**About this exercise**
Scan the records for the word "context". Return each line where it is found.

Records excerpted from a collection:
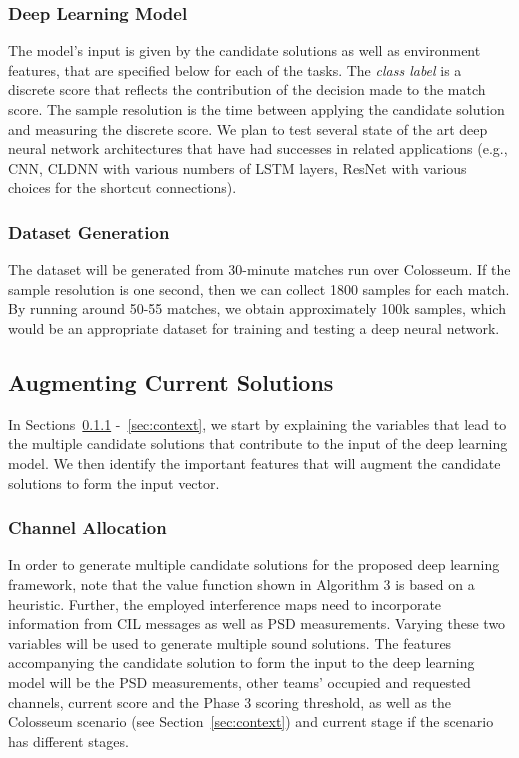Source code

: \documentclass[11pt]{article}
\begin{document}
\subsubsection{Deep Learning Model}
\label{dlm}
The model's input is given by the candidate solutions as well as environment features, that are specified below for each of the tasks. The \emph{class label} is a discrete score that reflects the contribution of the decision made to the match score. The sample resolution is the time between applying the candidate solution and measuring the discrete score. We plan to test several state of the art deep neural network architectures that have had successes in related applications (e.g., CNN, CLDNN with various numbers of LSTM layers, ResNet with various choices for the shortcut connections). 

\subsubsection{Dataset Generation}
The dataset will be generated from 30-minute matches run over Colosseum. If the sample resolution is one second, then we can collect 1800 samples for each match. By running around 50-55 matches, we obtain approximately 100k samples, which would be an appropriate dataset for training and testing a deep neural network. 
\subsection{Augmenting Current Solutions}
In Sections~\ref{sec:chan} -~\ref{sec:context}, we start by explaining the variables that lead to the multiple candidate solutions that contribute to the input of the deep learning model. We then identify the important features that will augment the candidate solutions to form the input vector.  
\subsubsection{Channel Allocation}\label{sec:chan}
In order to generate multiple candidate solutions for the proposed deep learning framework, note that the value function shown in Algorithm 3 is based on a heuristic. Further, the employed interference maps need to incorporate information from CIL messages as well as PSD measurements. Varying these two variables will be used to generate multiple sound solutions. The features accompanying the candidate solution to form the input to the deep learning model will be the PSD measurements, other teams' occupied and requested channels, current score and the Phase 3 scoring threshold, as well as the Colosseum scenario (see Section~\ref{sec:context}) and current stage if the scenario has different stages.
\end{document}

**Exercise solution**
In Sections~\ref{sec:chan} -~\ref{sec:context}, we start by explaining the variables that lead to the multiple candidate solutions that contribute to the input of the deep learning model. We then identify the important features that will augment the candidate solutions to form the input vector.  
In order to generate multiple candidate solutions for the proposed deep learning framework, note that the value function shown in Algorithm 3 is based on a heuristic. Further, the employed interference maps need to incorporate information from CIL messages as well as PSD measurements. Varying these two variables will be used to generate multiple sound solutions. The features accompanying the candidate solution to form the input to the deep learning model will be the PSD measurements, other teams' occupied and requested channels, current score and the Phase 3 scoring threshold, as well as the Colosseum scenario (see Section~\ref{sec:context}) and current stage if the scenario has different stages.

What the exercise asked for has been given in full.